The world of Brigitte Sharp, a hacker turned cyber-spy, is so technical and tech-heavy, that at times I had no clue what Brigitte and her colleagues in MI6 were even talking about. But she is such an intriguing young woman, and so gutsy, that you are instinctively drawn to her.
Brigitte is half French, has an adored sister, an equally adored precocious young niece, a baby nephew and a heartily disliked brother-in-law. The feeling is mutual and Frédéric makes no attempt to hide his dislike of Bridge (as she is known) and her chaotic lifestyle.
Bridge discovers that there is a mole in a top-secret Anglo-French defence project and sets out to unmask him/her. She is driven by a desire to avenge the death of one of her online hacker community, a man she has never actually met, but with whom she feels kinship.
Her search takes her to France, and as she gets deeper and deeper into trying to unravel the hacking, she finds herself in considerably danger.

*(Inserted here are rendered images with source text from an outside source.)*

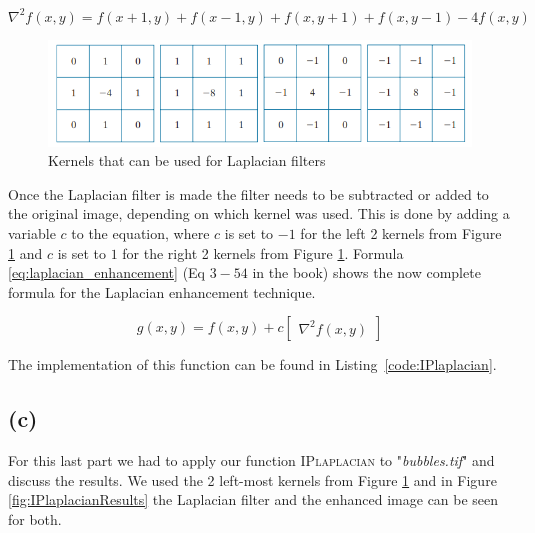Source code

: \documentclass{article}
\begin{document}
\begin{equation}\label{eq:laplacian_filter}
    \nabla^{2} f(x, y)=f(x+1, y)+f(x-1, y)+f(x, y+1)+f(x, y-1)-4 f(x, y)
\end{equation}

\begin{figure}[h]
    \centering
    \includegraphics[width=\textwidth]{Assignment_1/input_images/kernels.png}
    \caption{Kernels that can be used for Laplacian filters \cite{gonzalez2008digital}}
    \label{fig:kernels}
\end{figure}

Once the Laplacian filter is made the filter needs to be subtracted or added to the original image, depending on which kernel was used. This is done by adding a variable $c$ to the equation, where $c$ is set to $-1$ for the left 2 kernels from Figure \ref{fig:kernels} and $c$ is set to $1$ for the right 2 kernels from Figure \ref{fig:kernels}. Formula \ref{eq:laplacian_enhancement} (Eq $3-54$ in the book) shows the now complete formula for the Laplacian enhancement technique.

\begin{equation}\label{eq:laplacian_enhancement}
    g(x, y)=f(x, y)+c\left[\begin{array}{c} \nabla^{2} f(x, y)\end{array}\right]
\end{equation}

The implementation of this function can be found in  Listing~\ref{code:IPlaplacian}.

\subsection*{(c)}
For this last part we had to apply our function \textsc{IPlaplacian} to "\textit{bubbles.tif}" and discuss the results. We used the 2 left-most kernels from Figure \ref{fig:kernels} and in Figure \ref{fig:IPlaplacianResults} the Laplacian filter and the enhanced image can be seen for both.
\end{document}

The book sweeps you along, even if (like me) you often don’t understand the technical side of the cyber-spying. It is nail-biting at times, and the last few chapters, with the inevitable race against time to foil a dangerous plot, are tense and exciting, and I was drained by the end of the book.
I have only one little criticism – there are lots of flashbacks about Bridge’s first mission in the field, in Syria, which ended badly. The trauma of that mission has scarred her, and still haunts her, years later. But I felt that these flashbacks were, perhaps, a tad too many and too long. They are necessary to round out her flawed and damaged personality, but I felt they could perhaps have been a little shorter.